I'll also keep the functions simple:

$y_{0} = f(x_{0}) = x^{5} -7x^{2} + 4$

$y_{1} = f(x_{1}) = 3x^{2} + 2x - 5$

In [33]:
#creating dataset
x0, x1 = torch.linspace(-2, 2, 1000), torch.linspace(-2, 2, 1000)

fx0 = lambda x: np.power(x, 5) - 7*np.power(x, 2) + (torch.rand(x.size())*4 + 2)
fx1 = lambda x: 3*np.power(x, 2) + 2*x - (torch.rand(x.shape)*5 + 2)

y0 = fx0(x0)
y1 = fx1(x1)

df = pd.DataFrame(
    {
        "x0":x0,
        "x1":x1,
        "y0":y0,
        "y1":y0
    }
)

#df.head()
x_train, x_test, y_train, y_test = train_test_split(df[["x0", "x1"]], df[["y0", "y1"]], test_size=0.2, random_state=1)

#reset indices and drop old indices of train and test sets
x_train.reset_index(drop=True, inplace=True)
x_test.reset_index(drop=True, inplace=True)
y_train.reset_index(drop=True, inplace=True)
y_test.reset_index(drop=True, inplace=True)

Unnamed: 0,x0,x1
0,-0.470471,-0.470471
1,1.97998,1.97998
2,1.931932,1.931932
3,-1.811812,-1.811812
4,0.086086,0.086086


Since I'm working with multi-dimensional inputs and outputs, the model architecture has to change to accommodate the new dataset's properties.

In [34]:
class DualOutputBNN(nn.Module):
    def __init__(self, no_of_neurones, dropout_prob):
        super(DualOutputBNN, self).__init__()
        self.shared_layer = nn.Sequential(
            bnn.BayesLinear(prior_mu=0, prior_sigma=0.1, in_features=2, out_features=no_of_neurones),
            nn.ReLU(),
            nn.Dropout(dropout_prob),
        )
        self.output_layer_y0 = bnn.BayesLinear(prior_mu=0, prior_sigma=0.1, in_features=no_of_neurones, out_features=1)
        self.output_layer_y1 = bnn.BayesLinear(prior_mu=0, prior_sigma=0.1, in_features=no_of_neurones, out_features=1)

    def forward(self, x):
        shared = self.shared_layer(x)
        y0 = self.output_layer_y0(shared)
        y1 = self.output_layer_y1(shared)
        return y0, y1

I'll now write a function to initialise the model above, in the same way that I did in previous notebooks.

In [None]:
def initialise_model(no_of_neurones: int, dropout_prob: float, lr: float = 0.01) -> tuple:
    """
    Initialise the DualOutputBNN model with its loss functions and optimizer.

    Parameters:
    - no_of_neurones (int): Number of neurons in the hidden layer.
    - dropout_prob (float): Dropout probability.
    - lr (float): Learning rate for the optimizer.

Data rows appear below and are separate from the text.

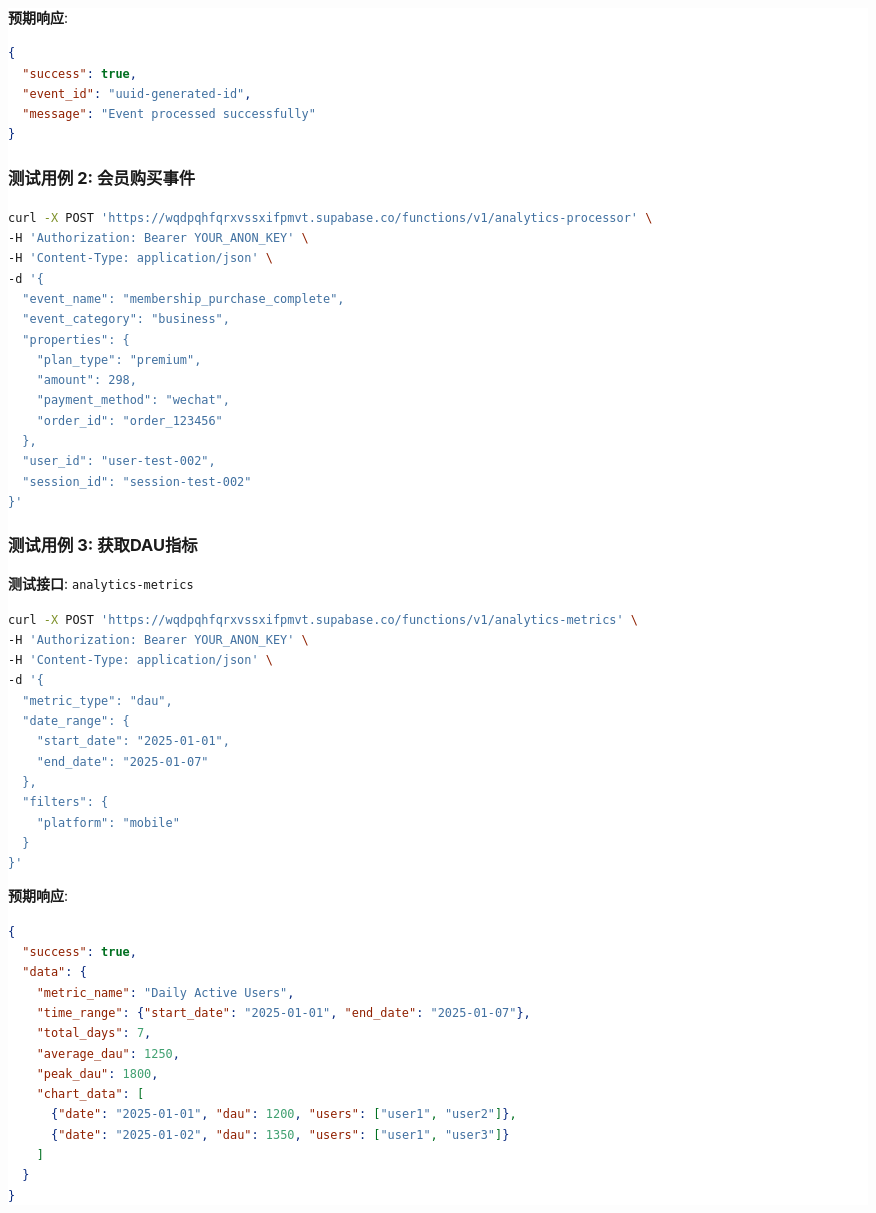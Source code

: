 **预期响应**:
```json
{
  "success": true,
  "event_id": "uuid-generated-id",
  "message": "Event processed successfully"
}
```

### 测试用例 2: 会员购买事件

```bash
curl -X POST 'https://wqdpqhfqrxvssxifpmvt.supabase.co/functions/v1/analytics-processor' \
-H 'Authorization: Bearer YOUR_ANON_KEY' \
-H 'Content-Type: application/json' \
-d '{
  "event_name": "membership_purchase_complete",
  "event_category": "business",
  "properties": {
    "plan_type": "premium",
    "amount": 298,
    "payment_method": "wechat",
    "order_id": "order_123456"
  },
  "user_id": "user-test-002",
  "session_id": "session-test-002"
}'
```

### 测试用例 3: 获取DAU指标

**测试接口**: `analytics-metrics`

```bash
curl -X POST 'https://wqdpqhfqrxvssxifpmvt.supabase.co/functions/v1/analytics-metrics' \
-H 'Authorization: Bearer YOUR_ANON_KEY' \
-H 'Content-Type: application/json' \
-d '{
  "metric_type": "dau",
  "date_range": {
    "start_date": "2025-01-01",
    "end_date": "2025-01-07"
  },
  "filters": {
    "platform": "mobile"
  }
}'
```

**预期响应**:
```json
{
  "success": true,
  "data": {
    "metric_name": "Daily Active Users",
    "time_range": {"start_date": "2025-01-01", "end_date": "2025-01-07"},
    "total_days": 7,
    "average_dau": 1250,
    "peak_dau": 1800,
    "chart_data": [
      {"date": "2025-01-01", "dau": 1200, "users": ["user1", "user2"]},
      {"date": "2025-01-02", "dau": 1350, "users": ["user1", "user3"]}
    ]
  }
}
```

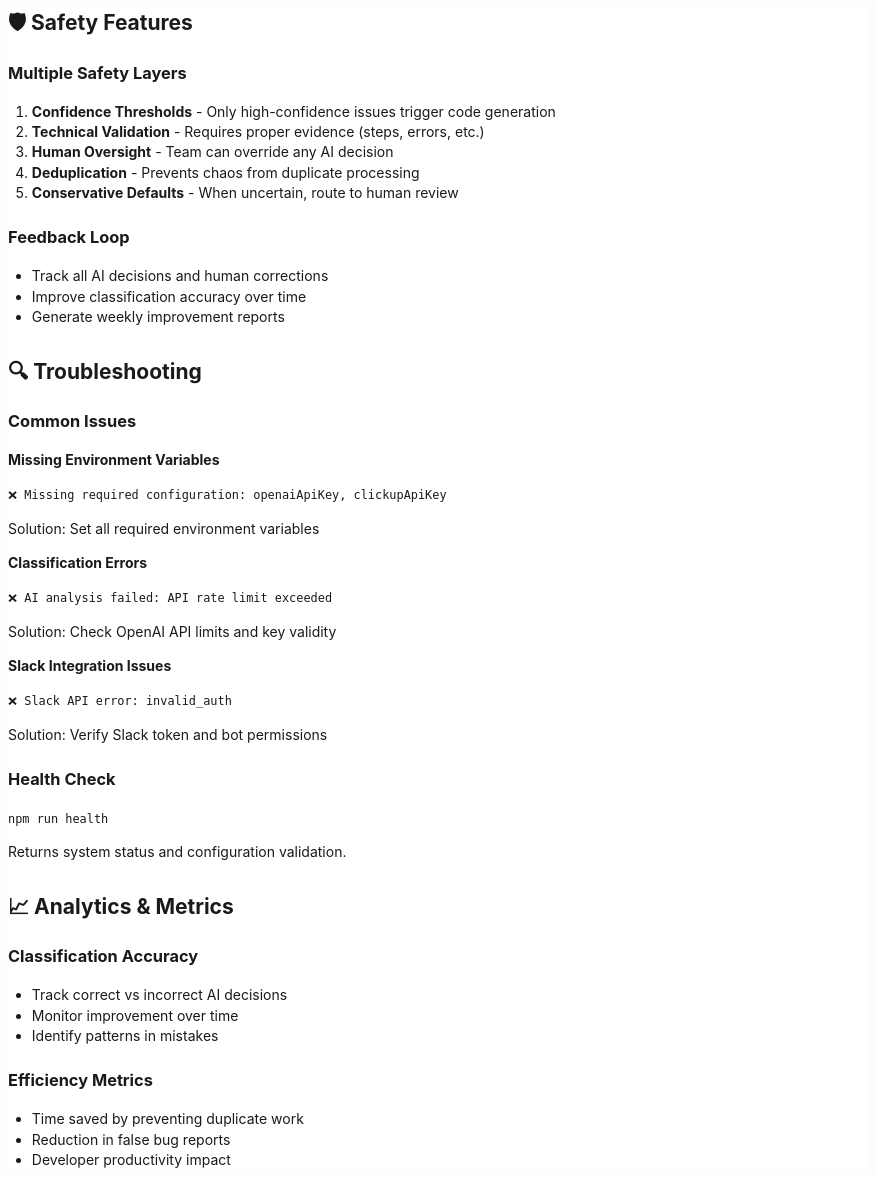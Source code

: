 ## 🛡️ **Safety Features**

### Multiple Safety Layers
1. **Confidence Thresholds** - Only high-confidence issues trigger code generation
2. **Technical Validation** - Requires proper evidence (steps, errors, etc.)
3. **Human Oversight** - Team can override any AI decision
4. **Deduplication** - Prevents chaos from duplicate processing
5. **Conservative Defaults** - When uncertain, route to human review

### Feedback Loop
- Track all AI decisions and human corrections
- Improve classification accuracy over time
- Generate weekly improvement reports

## 🔍 **Troubleshooting**

### Common Issues

**Missing Environment Variables**
```bash
❌ Missing required configuration: openaiApiKey, clickupApiKey
```
Solution: Set all required environment variables

**Classification Errors**
```bash
❌ AI analysis failed: API rate limit exceeded
```
Solution: Check OpenAI API limits and key validity

**Slack Integration Issues**
```bash
❌ Slack API error: invalid_auth
```
Solution: Verify Slack token and bot permissions

### Health Check
```bash
npm run health
```

Returns system status and configuration validation.

## 📈 **Analytics & Metrics**

### Classification Accuracy
- Track correct vs incorrect AI decisions
- Monitor improvement over time
- Identify patterns in mistakes

### Efficiency Metrics
- Time saved by preventing duplicate work
- Reduction in false bug reports
- Developer productivity impact
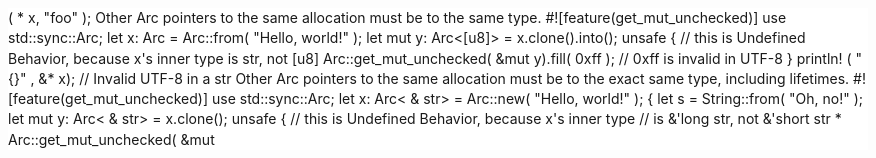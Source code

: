 (
*
x,
"foo"
);
Other
Arc
pointers to the same allocation must be to the same type.
#![feature(get_mut_unchecked)]
use
std::sync::Arc;
let
x: Arc<str> = Arc::from(
"Hello, world!"
);
let
mut
y: Arc<[u8]> = x.clone().into();
unsafe
{
// this is Undefined Behavior, because x's inner type is str, not [u8]
Arc::get_mut_unchecked(
&mut
y).fill(
0xff
);
// 0xff is invalid in UTF-8
}
println!
(
"{}"
,
&*
x);
// Invalid UTF-8 in a str
Other
Arc
pointers to the same allocation must be to the exact same type, including lifetimes.
#![feature(get_mut_unchecked)]
use
std::sync::Arc;
let
x: Arc<
&
str> = Arc::new(
"Hello, world!"
);
{
let
s = String::from(
"Oh, no!"
);
let
mut
y: Arc<
&
str> = x.clone();
unsafe
{
// this is Undefined Behavior, because x's inner type
        // is &'long str, not &'short str
*
Arc::get_mut_unchecked(
&mut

Default is 0.01.

    Returns:
    - A tuple containing the initialized model, MSE loss function, KL loss function, KL weight, and optimizer.
    """

    model = DualOutputBNN(no_of_neurones, dropout_prob).to(device)

    mse_loss = nn.MSELoss().to(device)
    kl_loss = bnn.BKLLoss(reduction='mean', last_layer_only=False).to(device)
    kl_weight = 0.01  # This could also be parameterized if needed

    optimizer = torch.optim.Adam(model.parameters(), lr=lr)

    return model, mse_loss, kl_loss, kl_weight, optimizer